Watch out!  That's HOT!
Likewise, the idea of a woman below curiously submitting her sweetly-refined forefinger to the salaciously sharp shears encircling it will shortly find reason to stop pruning her roses and give up gardening altogether. The red background surrounding the hand and shears mimics blood spatters and we feel her impending pain all the more acutely.

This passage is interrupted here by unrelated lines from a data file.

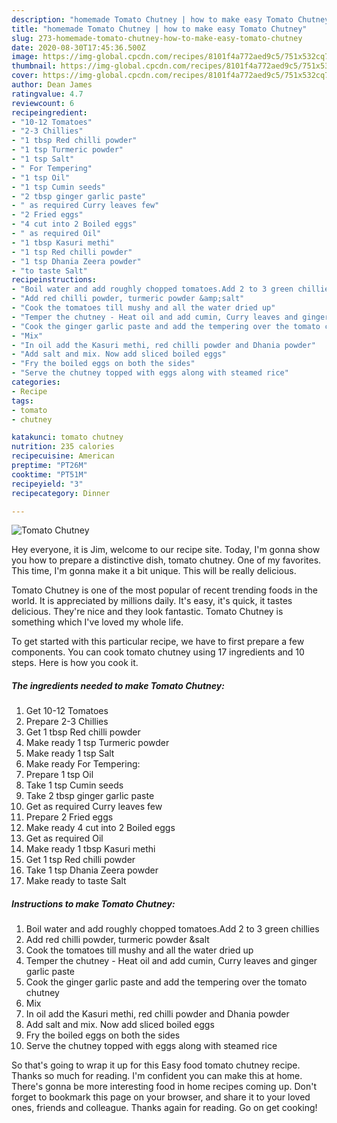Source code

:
 ```yaml
---
description: "homemade Tomato Chutney | how to make easy Tomato Chutney"
title: "homemade Tomato Chutney | how to make easy Tomato Chutney"
slug: 273-homemade-tomato-chutney-how-to-make-easy-tomato-chutney
date: 2020-08-30T17:45:36.500Z
image: https://img-global.cpcdn.com/recipes/8101f4a772aed9c5/751x532cq70/tomato-chutney-recipe-main-photo.jpg
thumbnail: https://img-global.cpcdn.com/recipes/8101f4a772aed9c5/751x532cq70/tomato-chutney-recipe-main-photo.jpg
cover: https://img-global.cpcdn.com/recipes/8101f4a772aed9c5/751x532cq70/tomato-chutney-recipe-main-photo.jpg
author: Dean James
ratingvalue: 4.7
reviewcount: 6
recipeingredient:
- "10-12 Tomatoes"
- "2-3 Chillies"
- "1 tbsp Red chilli powder"
- "1 tsp Turmeric powder"
- "1 tsp Salt"
- " For Tempering"
- "1 tsp Oil"
- "1 tsp Cumin seeds"
- "2 tbsp ginger garlic paste"
- " as required Curry leaves few"
- "2 Fried eggs"
- "4 cut into 2 Boiled eggs"
- " as required Oil"
- "1 tbsp Kasuri methi"
- "1 tsp Red chilli powder"
- "1 tsp Dhania Zeera powder"
- "to taste Salt"
recipeinstructions:
- "Boil water and add roughly chopped tomatoes.Add 2 to 3 green chillies"
- "Add red chilli powder, turmeric powder &amp;salt"
- "Cook the tomatoes till mushy and all the water dried up"
- "Temper the chutney - Heat oil and add cumin, Curry leaves and ginger garlic paste"
- "Cook the ginger garlic paste and add the tempering over the tomato chutney"
- "Mix"
- "In oil add the Kasuri methi, red chilli powder and Dhania powder"
- "Add salt and mix. Now add sliced boiled eggs"
- "Fry the boiled eggs on both the sides"
- "Serve the chutney topped with eggs along with steamed rice"
categories:
- Recipe
tags:
- tomato
- chutney

katakunci: tomato chutney 
nutrition: 235 calories
recipecuisine: American
preptime: "PT26M"
cooktime: "PT51M"
recipeyield: "3"
recipecategory: Dinner

---
```



![Tomato Chutney](https://img-global.cpcdn.com/recipes/8101f4a772aed9c5/751x532cq70/tomato-chutney-recipe-main-photo.jpg)

Hey everyone, it is Jim, welcome to our recipe site. Today, I'm gonna show you how to prepare a distinctive dish, tomato chutney. One of my favorites. This time, I'm gonna make it a bit unique. This will be really delicious.



Tomato Chutney is one of the most popular of recent trending foods in the world. It is appreciated by millions daily. It's easy, it's quick, it tastes delicious. They're nice and they look fantastic. Tomato Chutney is something which I've loved my whole life.


To get started with this particular recipe, we have to first prepare a few components. You can cook tomato chutney using 17 ingredients and 10 steps. Here is how you cook it.

<!--inarticleads1-->

##### The ingredients needed to make Tomato Chutney:

1. Get 10-12 Tomatoes
1. Prepare 2-3 Chillies
1. Get 1 tbsp Red chilli powder
1. Make ready 1 tsp Turmeric powder
1. Make ready 1 tsp Salt
1. Make ready  For Tempering:
1. Prepare 1 tsp Oil
1. Take 1 tsp Cumin seeds
1. Take 2 tbsp ginger garlic paste
1. Get  as required Curry leaves few
1. Prepare 2 Fried eggs
1. Make ready 4 cut into 2 Boiled eggs
1. Get  as required Oil
1. Make ready 1 tbsp Kasuri methi
1. Get 1 tsp Red chilli powder
1. Take 1 tsp Dhania Zeera powder
1. Make ready to taste Salt




<!--inarticleads2-->

##### Instructions to make Tomato Chutney:

1. Boil water and add roughly chopped tomatoes.Add 2 to 3 green chillies
1. Add red chilli powder, turmeric powder &amp;salt
1. Cook the tomatoes till mushy and all the water dried up
1. Temper the chutney - Heat oil and add cumin, Curry leaves and ginger garlic paste
1. Cook the ginger garlic paste and add the tempering over the tomato chutney
1. Mix
1. In oil add the Kasuri methi, red chilli powder and Dhania powder
1. Add salt and mix. Now add sliced boiled eggs
1. Fry the boiled eggs on both the sides
1. Serve the chutney topped with eggs along with steamed rice




So that's going to wrap it up for this Easy food tomato chutney recipe. Thanks so much for reading. I'm confident you can make this at home. There's gonna be more interesting food in home recipes coming up. Don't forget to bookmark this page on your browser, and share it to your loved ones, friends and colleague. Thanks again for reading. Go on get cooking!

That will surely leave a mark!
Carson Fox hails from Oxford, Mississippi, which is also the hometown of famed writer William Faulkner. Her work expresses influences steeped, in part, from growing up in the American deep south. The series being discussed here is drawn from that gothic tradition. The images are microcosms of sensory experience, and their under-the-glass tondo presentation isolates the individual strains of abnormalcy; the thing that makes them bad girls that continue to submit to these curious experiments of pain.  
Ouch!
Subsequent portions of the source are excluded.